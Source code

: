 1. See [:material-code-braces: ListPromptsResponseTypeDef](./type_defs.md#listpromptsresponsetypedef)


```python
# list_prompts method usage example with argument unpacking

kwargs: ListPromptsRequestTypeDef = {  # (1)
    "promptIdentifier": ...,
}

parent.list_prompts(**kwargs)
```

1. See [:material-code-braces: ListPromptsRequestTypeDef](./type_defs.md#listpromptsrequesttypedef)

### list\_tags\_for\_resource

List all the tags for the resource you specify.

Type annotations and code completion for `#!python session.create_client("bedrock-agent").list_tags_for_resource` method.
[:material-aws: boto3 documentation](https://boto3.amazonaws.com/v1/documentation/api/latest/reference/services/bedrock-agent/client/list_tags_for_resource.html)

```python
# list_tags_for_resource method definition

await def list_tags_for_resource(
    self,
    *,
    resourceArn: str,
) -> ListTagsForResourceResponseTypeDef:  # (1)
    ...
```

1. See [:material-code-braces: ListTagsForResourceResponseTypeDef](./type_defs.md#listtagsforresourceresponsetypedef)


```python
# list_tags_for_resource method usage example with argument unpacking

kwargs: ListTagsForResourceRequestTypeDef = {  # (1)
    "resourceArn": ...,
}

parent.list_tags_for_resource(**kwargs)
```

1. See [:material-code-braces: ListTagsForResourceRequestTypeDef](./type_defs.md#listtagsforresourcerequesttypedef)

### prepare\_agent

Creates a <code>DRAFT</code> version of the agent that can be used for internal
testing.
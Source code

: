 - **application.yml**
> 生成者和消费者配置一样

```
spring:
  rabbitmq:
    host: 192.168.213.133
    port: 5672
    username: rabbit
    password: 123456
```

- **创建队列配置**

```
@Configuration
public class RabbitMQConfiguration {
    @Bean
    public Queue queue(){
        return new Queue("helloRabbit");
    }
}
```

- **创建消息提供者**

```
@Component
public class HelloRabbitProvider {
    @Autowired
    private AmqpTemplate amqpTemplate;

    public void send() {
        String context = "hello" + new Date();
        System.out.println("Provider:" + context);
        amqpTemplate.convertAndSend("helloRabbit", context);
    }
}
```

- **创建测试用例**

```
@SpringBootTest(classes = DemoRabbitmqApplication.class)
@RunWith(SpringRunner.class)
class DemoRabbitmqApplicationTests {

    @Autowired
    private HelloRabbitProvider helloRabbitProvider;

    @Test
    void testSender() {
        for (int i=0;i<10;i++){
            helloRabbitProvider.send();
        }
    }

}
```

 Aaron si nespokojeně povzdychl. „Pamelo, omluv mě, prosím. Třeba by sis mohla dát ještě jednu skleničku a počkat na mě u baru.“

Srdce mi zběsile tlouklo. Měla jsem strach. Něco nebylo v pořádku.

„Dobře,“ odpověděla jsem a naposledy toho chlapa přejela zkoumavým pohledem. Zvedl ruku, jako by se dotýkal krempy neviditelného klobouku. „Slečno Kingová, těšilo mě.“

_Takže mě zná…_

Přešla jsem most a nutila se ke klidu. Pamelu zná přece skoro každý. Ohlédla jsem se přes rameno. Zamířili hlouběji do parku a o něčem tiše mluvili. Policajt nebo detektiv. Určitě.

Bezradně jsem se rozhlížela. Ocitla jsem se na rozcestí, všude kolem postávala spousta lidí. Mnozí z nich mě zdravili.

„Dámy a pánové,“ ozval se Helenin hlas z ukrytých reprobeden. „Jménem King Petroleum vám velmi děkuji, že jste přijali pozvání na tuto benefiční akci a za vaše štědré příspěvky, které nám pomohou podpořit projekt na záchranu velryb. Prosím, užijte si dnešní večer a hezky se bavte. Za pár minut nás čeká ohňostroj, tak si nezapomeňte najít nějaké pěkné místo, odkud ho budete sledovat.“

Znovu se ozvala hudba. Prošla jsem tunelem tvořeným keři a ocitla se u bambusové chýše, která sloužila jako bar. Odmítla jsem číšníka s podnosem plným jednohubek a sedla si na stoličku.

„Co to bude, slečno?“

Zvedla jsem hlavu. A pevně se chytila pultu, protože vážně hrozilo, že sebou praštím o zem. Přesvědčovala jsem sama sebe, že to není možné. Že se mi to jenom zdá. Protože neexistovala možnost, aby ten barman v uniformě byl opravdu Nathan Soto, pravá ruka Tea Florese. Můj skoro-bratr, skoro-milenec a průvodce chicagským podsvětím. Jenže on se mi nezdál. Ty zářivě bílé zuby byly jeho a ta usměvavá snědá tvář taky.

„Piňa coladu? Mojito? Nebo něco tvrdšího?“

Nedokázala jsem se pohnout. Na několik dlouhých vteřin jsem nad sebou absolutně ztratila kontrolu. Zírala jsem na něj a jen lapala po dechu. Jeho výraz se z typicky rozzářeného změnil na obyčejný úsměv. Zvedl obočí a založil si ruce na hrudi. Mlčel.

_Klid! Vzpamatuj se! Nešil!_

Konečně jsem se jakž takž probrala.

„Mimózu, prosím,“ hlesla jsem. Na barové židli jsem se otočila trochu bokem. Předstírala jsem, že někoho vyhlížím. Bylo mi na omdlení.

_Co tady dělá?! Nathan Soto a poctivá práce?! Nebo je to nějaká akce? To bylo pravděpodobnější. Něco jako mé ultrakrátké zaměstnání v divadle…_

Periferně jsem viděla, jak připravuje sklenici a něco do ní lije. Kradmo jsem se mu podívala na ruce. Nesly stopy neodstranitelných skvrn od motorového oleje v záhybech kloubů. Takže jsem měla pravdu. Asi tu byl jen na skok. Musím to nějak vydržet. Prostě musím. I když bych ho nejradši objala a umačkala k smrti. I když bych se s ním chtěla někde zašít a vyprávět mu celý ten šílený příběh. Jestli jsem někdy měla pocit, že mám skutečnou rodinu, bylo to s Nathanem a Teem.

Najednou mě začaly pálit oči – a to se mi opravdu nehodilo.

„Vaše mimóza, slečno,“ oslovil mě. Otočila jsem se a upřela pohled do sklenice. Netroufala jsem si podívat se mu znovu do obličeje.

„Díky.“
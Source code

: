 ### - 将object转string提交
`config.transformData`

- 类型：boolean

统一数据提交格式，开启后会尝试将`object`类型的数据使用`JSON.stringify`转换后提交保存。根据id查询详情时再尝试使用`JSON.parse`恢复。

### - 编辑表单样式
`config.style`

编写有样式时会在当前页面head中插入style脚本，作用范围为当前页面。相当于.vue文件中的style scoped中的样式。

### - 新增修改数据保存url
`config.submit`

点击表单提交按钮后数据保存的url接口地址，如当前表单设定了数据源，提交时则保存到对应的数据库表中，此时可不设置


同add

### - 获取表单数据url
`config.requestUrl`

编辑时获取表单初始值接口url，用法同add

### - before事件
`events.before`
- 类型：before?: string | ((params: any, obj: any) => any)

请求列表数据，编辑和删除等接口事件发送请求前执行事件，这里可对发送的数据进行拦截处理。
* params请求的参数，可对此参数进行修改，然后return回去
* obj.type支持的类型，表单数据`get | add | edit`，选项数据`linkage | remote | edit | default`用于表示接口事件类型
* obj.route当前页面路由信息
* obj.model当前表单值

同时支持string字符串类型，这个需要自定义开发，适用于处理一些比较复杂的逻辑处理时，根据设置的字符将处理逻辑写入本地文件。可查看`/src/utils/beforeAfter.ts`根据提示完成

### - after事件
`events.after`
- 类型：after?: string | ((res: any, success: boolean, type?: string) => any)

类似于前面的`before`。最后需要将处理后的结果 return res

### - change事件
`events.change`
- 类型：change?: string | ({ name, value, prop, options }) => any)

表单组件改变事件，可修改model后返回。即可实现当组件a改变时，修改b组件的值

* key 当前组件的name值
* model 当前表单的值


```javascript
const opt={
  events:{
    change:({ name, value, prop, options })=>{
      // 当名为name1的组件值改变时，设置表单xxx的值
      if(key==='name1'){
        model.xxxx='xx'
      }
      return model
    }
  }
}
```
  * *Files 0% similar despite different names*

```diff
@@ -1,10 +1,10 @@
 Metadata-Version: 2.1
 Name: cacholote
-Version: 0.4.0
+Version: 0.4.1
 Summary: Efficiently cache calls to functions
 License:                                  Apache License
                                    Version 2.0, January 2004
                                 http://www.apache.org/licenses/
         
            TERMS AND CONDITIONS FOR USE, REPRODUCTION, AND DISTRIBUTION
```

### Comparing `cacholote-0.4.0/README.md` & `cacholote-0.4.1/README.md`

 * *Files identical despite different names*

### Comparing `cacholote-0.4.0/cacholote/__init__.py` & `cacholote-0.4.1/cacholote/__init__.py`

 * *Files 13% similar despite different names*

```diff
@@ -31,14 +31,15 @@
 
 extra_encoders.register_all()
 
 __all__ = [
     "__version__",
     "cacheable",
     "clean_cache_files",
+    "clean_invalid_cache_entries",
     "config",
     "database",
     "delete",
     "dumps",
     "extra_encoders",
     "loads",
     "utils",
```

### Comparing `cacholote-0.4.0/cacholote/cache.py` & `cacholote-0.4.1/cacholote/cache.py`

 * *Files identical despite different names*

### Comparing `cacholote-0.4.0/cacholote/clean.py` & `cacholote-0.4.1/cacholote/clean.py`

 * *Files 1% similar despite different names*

Task:
Lines of the data above that include the string "method" must each be copied.

Output for this exercise:
# list_prompts method usage example with argument unpacking
Type annotations and code completion for `#!python session.create_client("bedrock-agent").list_tags_for_resource` method.
# list_tags_for_resource method definition
# list_tags_for_resource method usage example with argument unpacking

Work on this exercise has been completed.